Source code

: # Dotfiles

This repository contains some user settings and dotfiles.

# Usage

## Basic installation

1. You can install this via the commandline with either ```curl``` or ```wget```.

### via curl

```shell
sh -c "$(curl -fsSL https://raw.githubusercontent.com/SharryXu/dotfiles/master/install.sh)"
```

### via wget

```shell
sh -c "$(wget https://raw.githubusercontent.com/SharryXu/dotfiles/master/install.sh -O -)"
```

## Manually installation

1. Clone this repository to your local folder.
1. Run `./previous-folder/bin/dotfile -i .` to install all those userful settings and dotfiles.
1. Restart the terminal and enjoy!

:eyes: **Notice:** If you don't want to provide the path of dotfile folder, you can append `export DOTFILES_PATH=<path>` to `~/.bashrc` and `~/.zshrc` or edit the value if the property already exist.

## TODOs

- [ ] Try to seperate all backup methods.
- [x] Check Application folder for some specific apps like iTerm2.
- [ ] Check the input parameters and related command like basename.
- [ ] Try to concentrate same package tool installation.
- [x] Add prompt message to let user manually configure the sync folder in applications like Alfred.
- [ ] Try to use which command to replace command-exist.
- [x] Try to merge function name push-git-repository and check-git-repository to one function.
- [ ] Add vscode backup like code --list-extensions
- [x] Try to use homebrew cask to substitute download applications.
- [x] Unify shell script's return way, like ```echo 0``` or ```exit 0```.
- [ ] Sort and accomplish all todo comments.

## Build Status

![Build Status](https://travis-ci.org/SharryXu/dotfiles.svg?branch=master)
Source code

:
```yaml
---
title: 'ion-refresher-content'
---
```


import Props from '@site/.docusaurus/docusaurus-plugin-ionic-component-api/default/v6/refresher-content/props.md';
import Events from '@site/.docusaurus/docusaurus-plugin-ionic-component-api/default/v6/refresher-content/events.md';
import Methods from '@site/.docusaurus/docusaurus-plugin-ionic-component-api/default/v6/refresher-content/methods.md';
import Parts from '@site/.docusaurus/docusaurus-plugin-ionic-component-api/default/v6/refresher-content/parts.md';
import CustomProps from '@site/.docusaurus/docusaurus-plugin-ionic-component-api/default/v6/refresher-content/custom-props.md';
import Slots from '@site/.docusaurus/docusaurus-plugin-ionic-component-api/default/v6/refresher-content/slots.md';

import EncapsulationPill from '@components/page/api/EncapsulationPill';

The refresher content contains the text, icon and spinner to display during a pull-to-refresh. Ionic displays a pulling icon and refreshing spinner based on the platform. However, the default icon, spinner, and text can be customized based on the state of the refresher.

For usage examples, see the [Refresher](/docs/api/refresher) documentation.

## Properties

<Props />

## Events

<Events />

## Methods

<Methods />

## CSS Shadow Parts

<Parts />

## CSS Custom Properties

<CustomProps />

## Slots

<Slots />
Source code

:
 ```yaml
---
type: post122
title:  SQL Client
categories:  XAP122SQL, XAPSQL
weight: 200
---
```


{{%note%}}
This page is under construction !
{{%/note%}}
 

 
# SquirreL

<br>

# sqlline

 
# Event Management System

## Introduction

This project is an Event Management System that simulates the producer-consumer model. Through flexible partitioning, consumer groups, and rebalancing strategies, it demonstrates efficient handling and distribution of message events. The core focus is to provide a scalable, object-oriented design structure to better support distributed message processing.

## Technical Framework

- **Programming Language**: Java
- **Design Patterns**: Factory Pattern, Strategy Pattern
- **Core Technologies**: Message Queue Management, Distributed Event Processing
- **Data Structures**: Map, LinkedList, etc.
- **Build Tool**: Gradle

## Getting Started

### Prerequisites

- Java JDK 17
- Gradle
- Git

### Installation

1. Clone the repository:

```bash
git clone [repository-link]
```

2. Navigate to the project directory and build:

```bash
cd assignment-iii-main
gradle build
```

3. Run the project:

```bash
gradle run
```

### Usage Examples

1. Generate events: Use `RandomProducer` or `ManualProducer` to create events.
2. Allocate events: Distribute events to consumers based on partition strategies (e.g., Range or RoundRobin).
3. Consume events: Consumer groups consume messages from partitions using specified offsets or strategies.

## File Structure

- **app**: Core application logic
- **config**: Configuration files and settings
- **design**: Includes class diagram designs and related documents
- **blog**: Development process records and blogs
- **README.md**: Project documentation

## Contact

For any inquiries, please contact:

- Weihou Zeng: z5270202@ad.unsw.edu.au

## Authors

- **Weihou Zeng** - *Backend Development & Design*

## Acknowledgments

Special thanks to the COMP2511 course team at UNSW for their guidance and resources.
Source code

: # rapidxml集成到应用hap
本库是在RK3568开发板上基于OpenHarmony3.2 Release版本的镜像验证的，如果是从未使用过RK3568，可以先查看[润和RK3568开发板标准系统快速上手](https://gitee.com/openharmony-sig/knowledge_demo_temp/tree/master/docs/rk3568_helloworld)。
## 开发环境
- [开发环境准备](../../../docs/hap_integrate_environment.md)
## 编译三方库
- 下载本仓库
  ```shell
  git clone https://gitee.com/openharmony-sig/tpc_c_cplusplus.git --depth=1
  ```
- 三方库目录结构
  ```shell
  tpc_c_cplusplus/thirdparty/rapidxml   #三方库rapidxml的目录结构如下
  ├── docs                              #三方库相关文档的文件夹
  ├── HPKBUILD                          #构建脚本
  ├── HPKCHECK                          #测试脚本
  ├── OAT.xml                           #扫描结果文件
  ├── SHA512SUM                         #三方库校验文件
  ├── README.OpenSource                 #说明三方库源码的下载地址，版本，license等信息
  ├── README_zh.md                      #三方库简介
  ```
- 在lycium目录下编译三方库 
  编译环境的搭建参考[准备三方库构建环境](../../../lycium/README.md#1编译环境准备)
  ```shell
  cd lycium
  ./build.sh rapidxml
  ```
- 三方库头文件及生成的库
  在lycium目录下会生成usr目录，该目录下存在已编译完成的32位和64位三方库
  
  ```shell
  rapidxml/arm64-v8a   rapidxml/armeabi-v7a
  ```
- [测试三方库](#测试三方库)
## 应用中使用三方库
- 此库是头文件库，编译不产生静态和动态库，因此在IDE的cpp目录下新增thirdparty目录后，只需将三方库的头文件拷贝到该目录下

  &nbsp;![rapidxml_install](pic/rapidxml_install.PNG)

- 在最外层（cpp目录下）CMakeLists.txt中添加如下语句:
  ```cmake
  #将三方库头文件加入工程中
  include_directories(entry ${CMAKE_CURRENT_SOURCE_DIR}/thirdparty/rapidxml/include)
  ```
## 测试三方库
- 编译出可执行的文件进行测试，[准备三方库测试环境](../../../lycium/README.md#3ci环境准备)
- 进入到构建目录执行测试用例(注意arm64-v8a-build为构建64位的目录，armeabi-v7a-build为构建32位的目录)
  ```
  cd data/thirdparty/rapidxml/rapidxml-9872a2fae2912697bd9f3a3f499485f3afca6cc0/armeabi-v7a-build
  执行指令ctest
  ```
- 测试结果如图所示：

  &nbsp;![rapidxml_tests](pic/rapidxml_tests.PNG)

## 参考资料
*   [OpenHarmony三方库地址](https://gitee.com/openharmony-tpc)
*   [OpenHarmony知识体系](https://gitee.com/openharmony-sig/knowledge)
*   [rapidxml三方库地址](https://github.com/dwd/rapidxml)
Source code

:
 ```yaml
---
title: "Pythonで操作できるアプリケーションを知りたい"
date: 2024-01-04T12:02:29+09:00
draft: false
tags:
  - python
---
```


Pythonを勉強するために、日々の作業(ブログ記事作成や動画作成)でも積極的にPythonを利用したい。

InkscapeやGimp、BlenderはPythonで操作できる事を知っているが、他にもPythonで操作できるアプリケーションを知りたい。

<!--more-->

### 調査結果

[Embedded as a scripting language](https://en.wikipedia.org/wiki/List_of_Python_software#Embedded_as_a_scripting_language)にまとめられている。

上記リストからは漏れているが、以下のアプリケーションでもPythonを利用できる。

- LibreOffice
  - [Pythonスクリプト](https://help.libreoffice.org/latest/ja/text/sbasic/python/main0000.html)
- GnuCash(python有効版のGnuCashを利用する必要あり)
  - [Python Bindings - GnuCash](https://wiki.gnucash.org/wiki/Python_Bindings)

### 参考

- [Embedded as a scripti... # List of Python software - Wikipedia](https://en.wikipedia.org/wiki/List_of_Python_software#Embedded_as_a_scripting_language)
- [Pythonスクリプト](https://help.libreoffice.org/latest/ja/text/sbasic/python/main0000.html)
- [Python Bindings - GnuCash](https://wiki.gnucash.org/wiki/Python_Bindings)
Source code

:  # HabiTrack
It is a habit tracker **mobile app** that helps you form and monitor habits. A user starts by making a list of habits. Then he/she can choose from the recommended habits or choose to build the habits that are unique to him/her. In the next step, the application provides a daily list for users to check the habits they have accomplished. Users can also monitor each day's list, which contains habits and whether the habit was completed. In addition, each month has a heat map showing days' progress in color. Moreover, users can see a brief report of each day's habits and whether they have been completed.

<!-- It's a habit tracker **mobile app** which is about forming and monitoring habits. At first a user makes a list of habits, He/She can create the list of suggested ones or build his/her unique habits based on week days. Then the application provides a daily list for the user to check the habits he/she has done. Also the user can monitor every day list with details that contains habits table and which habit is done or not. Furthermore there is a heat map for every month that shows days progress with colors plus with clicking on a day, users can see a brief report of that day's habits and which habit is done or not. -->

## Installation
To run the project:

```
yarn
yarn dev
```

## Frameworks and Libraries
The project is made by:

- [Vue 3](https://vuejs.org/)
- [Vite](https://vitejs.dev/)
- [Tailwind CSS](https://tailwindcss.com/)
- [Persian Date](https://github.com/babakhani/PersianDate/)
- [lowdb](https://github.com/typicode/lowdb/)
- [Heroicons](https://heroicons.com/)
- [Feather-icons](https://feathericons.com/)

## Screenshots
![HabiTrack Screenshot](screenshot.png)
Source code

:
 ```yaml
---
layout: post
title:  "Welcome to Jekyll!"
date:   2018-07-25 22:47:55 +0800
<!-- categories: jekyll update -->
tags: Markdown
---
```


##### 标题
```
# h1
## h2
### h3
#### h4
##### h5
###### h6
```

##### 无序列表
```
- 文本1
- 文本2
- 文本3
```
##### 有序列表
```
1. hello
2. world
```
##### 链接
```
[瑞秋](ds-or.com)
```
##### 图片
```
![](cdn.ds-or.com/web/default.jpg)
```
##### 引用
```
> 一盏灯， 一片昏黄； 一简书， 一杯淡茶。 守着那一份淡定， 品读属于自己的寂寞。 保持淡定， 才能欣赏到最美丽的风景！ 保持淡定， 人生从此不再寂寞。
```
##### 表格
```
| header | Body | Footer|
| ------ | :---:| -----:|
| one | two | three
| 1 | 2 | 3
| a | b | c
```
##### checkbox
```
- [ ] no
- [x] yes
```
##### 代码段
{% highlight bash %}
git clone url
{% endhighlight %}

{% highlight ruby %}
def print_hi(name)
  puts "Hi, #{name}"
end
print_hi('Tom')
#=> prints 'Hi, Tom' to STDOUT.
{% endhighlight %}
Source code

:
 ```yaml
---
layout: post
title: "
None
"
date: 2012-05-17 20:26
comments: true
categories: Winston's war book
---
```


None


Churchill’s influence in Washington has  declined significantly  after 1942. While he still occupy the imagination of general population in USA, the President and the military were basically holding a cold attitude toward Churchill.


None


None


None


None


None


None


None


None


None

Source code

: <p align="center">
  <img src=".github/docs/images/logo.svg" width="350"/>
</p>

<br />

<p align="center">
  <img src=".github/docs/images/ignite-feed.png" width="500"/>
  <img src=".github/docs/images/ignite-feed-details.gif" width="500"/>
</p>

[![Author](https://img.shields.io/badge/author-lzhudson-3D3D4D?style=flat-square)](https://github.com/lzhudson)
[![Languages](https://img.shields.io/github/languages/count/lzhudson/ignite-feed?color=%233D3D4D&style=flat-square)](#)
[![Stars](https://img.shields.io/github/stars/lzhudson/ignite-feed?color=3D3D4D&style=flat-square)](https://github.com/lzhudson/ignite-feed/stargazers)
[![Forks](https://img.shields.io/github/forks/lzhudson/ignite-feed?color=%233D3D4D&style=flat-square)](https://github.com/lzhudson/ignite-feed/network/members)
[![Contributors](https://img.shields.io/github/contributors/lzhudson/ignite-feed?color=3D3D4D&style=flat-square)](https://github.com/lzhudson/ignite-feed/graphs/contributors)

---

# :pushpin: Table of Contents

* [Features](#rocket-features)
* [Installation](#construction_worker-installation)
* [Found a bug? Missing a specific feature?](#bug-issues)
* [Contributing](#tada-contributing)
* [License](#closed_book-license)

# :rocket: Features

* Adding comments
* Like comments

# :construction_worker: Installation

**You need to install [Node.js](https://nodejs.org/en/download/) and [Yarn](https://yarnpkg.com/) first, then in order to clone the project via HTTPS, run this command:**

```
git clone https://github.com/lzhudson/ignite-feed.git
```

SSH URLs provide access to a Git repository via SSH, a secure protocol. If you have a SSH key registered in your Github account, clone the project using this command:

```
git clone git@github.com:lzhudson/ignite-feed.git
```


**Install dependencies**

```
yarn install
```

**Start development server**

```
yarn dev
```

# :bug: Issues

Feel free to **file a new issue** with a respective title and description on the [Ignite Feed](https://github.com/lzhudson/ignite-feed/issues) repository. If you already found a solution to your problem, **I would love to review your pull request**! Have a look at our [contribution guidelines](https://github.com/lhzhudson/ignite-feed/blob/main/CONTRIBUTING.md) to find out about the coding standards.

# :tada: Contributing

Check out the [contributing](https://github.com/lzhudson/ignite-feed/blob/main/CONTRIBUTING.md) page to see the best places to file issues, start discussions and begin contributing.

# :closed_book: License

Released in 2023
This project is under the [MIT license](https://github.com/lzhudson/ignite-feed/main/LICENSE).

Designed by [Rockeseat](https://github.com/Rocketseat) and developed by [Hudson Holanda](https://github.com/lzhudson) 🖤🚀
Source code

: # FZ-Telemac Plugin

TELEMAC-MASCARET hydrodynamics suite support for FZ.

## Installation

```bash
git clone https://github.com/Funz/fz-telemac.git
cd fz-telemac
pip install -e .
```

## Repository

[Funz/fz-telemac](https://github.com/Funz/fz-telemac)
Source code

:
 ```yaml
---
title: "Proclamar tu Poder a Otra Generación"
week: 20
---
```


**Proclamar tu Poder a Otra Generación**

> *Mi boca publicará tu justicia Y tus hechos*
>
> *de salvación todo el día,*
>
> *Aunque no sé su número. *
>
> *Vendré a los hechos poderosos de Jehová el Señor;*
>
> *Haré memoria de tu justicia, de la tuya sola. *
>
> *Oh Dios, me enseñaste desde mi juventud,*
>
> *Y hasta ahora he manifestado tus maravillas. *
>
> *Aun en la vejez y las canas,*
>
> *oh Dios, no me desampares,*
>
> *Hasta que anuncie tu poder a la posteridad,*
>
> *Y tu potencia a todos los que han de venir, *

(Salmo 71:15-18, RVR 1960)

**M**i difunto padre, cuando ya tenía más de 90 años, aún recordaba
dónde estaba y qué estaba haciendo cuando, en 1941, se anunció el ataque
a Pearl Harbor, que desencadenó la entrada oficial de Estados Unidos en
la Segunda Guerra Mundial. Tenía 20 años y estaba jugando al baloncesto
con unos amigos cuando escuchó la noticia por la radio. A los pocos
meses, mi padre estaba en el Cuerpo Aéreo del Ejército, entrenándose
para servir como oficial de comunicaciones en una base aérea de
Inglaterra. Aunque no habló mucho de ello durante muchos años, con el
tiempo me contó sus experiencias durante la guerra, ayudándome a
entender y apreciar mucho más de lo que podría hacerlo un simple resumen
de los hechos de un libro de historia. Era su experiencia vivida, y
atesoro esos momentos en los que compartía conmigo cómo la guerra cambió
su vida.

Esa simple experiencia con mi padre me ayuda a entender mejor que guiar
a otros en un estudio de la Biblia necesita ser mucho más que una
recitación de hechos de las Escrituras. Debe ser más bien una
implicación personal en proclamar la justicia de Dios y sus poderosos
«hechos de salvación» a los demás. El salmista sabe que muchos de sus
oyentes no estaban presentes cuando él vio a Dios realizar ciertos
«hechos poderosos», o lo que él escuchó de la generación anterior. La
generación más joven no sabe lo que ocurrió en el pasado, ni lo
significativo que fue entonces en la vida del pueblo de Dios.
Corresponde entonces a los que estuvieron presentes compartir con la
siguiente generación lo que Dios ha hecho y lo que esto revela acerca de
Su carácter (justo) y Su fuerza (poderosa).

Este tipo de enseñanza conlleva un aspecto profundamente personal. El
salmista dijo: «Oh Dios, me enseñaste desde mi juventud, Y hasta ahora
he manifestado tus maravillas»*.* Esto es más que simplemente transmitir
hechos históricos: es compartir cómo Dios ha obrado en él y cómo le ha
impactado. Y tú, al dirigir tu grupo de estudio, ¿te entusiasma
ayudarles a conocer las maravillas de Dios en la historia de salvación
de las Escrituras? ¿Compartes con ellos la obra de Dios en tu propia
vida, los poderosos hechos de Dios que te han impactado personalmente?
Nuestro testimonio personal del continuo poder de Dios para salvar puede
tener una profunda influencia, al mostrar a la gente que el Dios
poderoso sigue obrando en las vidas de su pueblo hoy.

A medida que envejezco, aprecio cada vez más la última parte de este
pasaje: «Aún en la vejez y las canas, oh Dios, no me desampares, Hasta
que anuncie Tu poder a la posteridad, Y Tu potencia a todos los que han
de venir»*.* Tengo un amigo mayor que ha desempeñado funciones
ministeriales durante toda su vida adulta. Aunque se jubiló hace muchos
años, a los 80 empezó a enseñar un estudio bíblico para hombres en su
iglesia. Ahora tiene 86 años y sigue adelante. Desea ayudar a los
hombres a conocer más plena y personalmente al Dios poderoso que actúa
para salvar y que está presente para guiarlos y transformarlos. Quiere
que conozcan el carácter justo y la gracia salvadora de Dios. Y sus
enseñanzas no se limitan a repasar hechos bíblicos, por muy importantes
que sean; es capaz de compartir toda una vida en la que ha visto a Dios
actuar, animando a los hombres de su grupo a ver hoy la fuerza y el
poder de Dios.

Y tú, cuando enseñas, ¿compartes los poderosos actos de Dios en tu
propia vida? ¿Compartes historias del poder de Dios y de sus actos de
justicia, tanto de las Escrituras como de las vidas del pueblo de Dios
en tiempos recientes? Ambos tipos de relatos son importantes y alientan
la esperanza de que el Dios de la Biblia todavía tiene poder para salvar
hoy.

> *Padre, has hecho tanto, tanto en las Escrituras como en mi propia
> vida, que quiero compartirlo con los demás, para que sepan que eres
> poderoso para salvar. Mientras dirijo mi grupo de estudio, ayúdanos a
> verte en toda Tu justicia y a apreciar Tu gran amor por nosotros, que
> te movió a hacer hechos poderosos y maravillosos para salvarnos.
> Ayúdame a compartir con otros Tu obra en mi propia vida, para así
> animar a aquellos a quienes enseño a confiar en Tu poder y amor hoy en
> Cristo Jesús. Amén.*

TASK OBJECTIVE: Review the preceding data and report every line that includes the string "conocer".

SOLUTION:
ayudarles a conocer las maravillas de Dios en la historia de salvación
hombres a conocer más plena y personalmente al Dios poderoso que actúa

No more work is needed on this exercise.